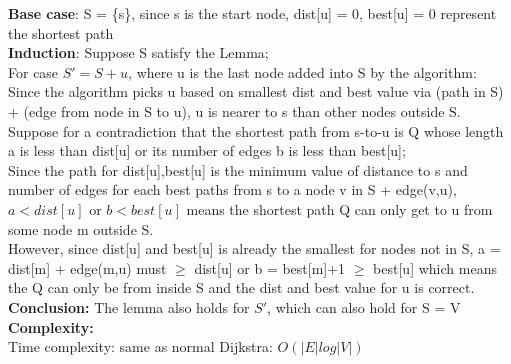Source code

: \documentclass{article}
\begin{document}
\textbf{Base case}: S = \{s\}, since s is the start node, dist[u] = 0, best[u] = 0 represent the shortest path\\
\textbf{Induction}: Suppose S satisfy the Lemma;\\
For case $S' = S + u$, where u is the last node added into S by the algorithm:\\
Since the algorithm picks u based on smallest dist and best value via (path in S) + (edge from node in S to u), u is nearer to s than other nodes outside S.
Suppose for a contradiction that the shortest path from s-to-u is Q whose length a is less than dist[u] or its number of edges b is less than best[u];\\
Since the path for dist[u],best[u] is the minimum value of distance to s and number of edges for each best paths from s to a node v in S + edge(v,u), $a<dist[u]$ or $b<best[u]$ means the shortest path Q can only get to u from some node m outside S.\\
However, since dist[u] and best[u] is already the smallest for nodes not in S, a = dist[m] + edge(m,u) must $\ge$ dist[u] or b = best[m]+1 $\ge$ best[u] which means the Q can only be from inside S and the dist and best value for u is correct.\\
\textbf{Conclusion:}
The lemma also holds for $S'$, which can also hold for S = V\\
\textbf{\large Complexity:\\}
Time complexity: same as normal Dijkstra: $O(|E| log |V|)$

\clearpage
\end{document}
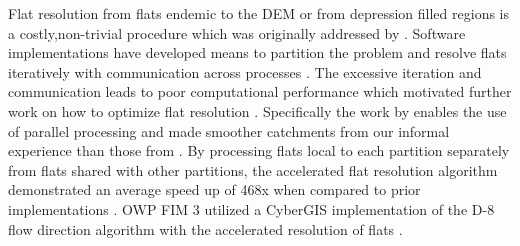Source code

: Flat resolution from flats endemic to the DEM or from depression filled regions is a costly,non-trivial procedure which was originally addressed by .  
Software implementations have developed means to partition the problem and resolve flats iteratively with communication across processes \cite{tarboton2009generalized,tesfa2011extraction,wallis2009parallel,tarboton2005terrain}.
The excessive iteration and communication leads to poor computational performance which motivated further work on how to optimize flat resolution \cite{survila2016scalable,barnes2014efficient}.
Specifically the work by  enables the use of parallel processing and made smoother catchments from our informal experience than those from .
By processing flats local to each partition separately from flats shared with other partitions, the accelerated flat resolution algorithm demonstrated an average speed up of 468x when compared to prior implementations \cite{survila2016scalable}.
OWP FIM 3 utilized a CyberGIS implementation of the D-8 flow direction algorithm with the accelerated resolution of flats \cite{survila2016scalable,cybergis2016}.
%

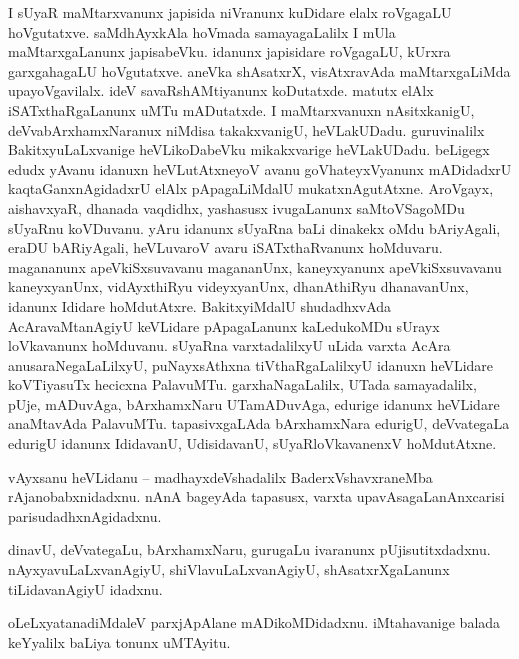 \documentclass{article}
\begin{document}
\begin{mng}%
I sUyaR maMtarxvanunx japisida niVranunx kuDidare elalx roVgagaLU hoVgutatxve. saMdhAyxkAla 
hoVmada samayagaLalilx I mUla maMtarxgaLanunx japisabeVku. idanunx japisidare roVgagaLU, kUrxra 
garxgahagaLU hoVgutatxve. aneVka shAsatxrX, visAtxravAda maMtarxgaLiMda upayoVgavilalx. ideV 
savaRshAMtiyanunx koDutatxde. matutx elAlx iSATxthaRgaLanunx uMTu mADutatxde. I maMtarxvanuxn 
nAsitxkanigU, deVvabArxhamxNaranux niMdisa takakxvanigU, heVLakUDadu. guruvinalilx 
BakitxyuLaLxvanige heVLikoDabeVku mikakxvarige heVLakUDadu. beLigegx edudx yAvanu idanuxn 
heVLutAtxneyoV avanu goVhateyxVyanunx mADidadxrU kaqtaGanxnAgidadxrU elAlx pApagaLiMdalU 
mukatxnAgutAtxne. AroVgayx, aishavxyaR, dhanada vaqdidhx, yashasusx ivugaLanunx saMtoVSagoMDu 
sUyaRnu koVDuvanu. yAru idanunx sUyaRna baLi dinakekx oMdu bAriyAgali, eraDU bARiyAgali, 
heVLuvaroV avaru iSATxthaRvanunx hoMduvaru. magananunx apeVkiSxsuvavanu magananUnx, kaneyxyanunx 
apeVkiSxsuvavanu kaneyxyanUnx, vidAyxthiRyu videyxyanUnx, dhanAthiRyu dhanavanUnx, idanunx 
Ididare hoMdutAtxre. BakitxyiMdalU shudadhxvAda AcAravaMtanAgiyU keVLidare pApagaLanunx 
kaLedukoMDu sUrayx loVkavanunx hoMduvanu. sUyaRna varxtadalilxyU uLida varxta AcAra 
anusaraNegaLaLilxyU, puNayxsAthxna tiVthaRgaLalilxyU idanuxn heVLidare koVTiyasuTx hecicxna 
PalavuMTu. garxhaNagaLalilx, UTada samayadalilx, pUje, mADuvAga, bArxhamxNaru UTamADuvAga, 
edurige idanunx heVLidare anaMtavAda PalavuMTu. tapasivxgaLAda bArxhamxNara edurigU, deVvategaLa 
edurigU idanunx IdidavanU, UdisidavanU, sUyaRloVkavanenxV hoMdutAtxne.
\end{mng}


\begin{mng}%
vAyxsanu heVLidanu -- madhayxdeVshadalilx BaderxVshavxraneMba rAjanobabxnidadxnu. nAnA bageyAda 
tapasusx, varxta upavAsagaLanAnxcarisi parisudadhxnAgidadxnu.
\end{mng}

\begin{mng}%
dinavU, deVvategaLu, bArxhamxNaru, gurugaLu ivaranunx pUjisutitxdadxnu. nAyxyavuLaLxvanAgiyU, 
shiVlavuLaLxvanAgiyU, shAsatxrXgaLanunx tiLidavanAgiyU idadxnu.
\end{mng}

\begin{mng}%
oLeLxyatanadiMdaleV parxjApAlane mADikoMDidadxnu. iMtahavanige balada keYyalilx baLiya tonunx 
uMTAyitu.
\end{mng}
\end{document}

-- -- --

DESCRIPTION OF THE TASK: From the records above, print exactly the lines that run from the line with "For case $S'" to the line with "Since the path", inclusive.

WRITTEN RESPONSE:
For case $S' = S + u$, where u is the last node added into S by the algorithm:\\
Since the algorithm picks u based on smallest dist and best value via (path in S) + (edge from node in S to u), u is nearer to s than other nodes outside S.
Suppose for a contradiction that the shortest path from s-to-u is Q whose length a is less than dist[u] or its number of edges b is less than best[u];\\
Since the path for dist[u],best[u] is the minimum value of distance to s and number of edges for each best paths from s to a node v in S + edge(v,u), $a<dist[u]$ or $b<best[u]$ means the shortest path Q can only get to u from some node m outside S.\\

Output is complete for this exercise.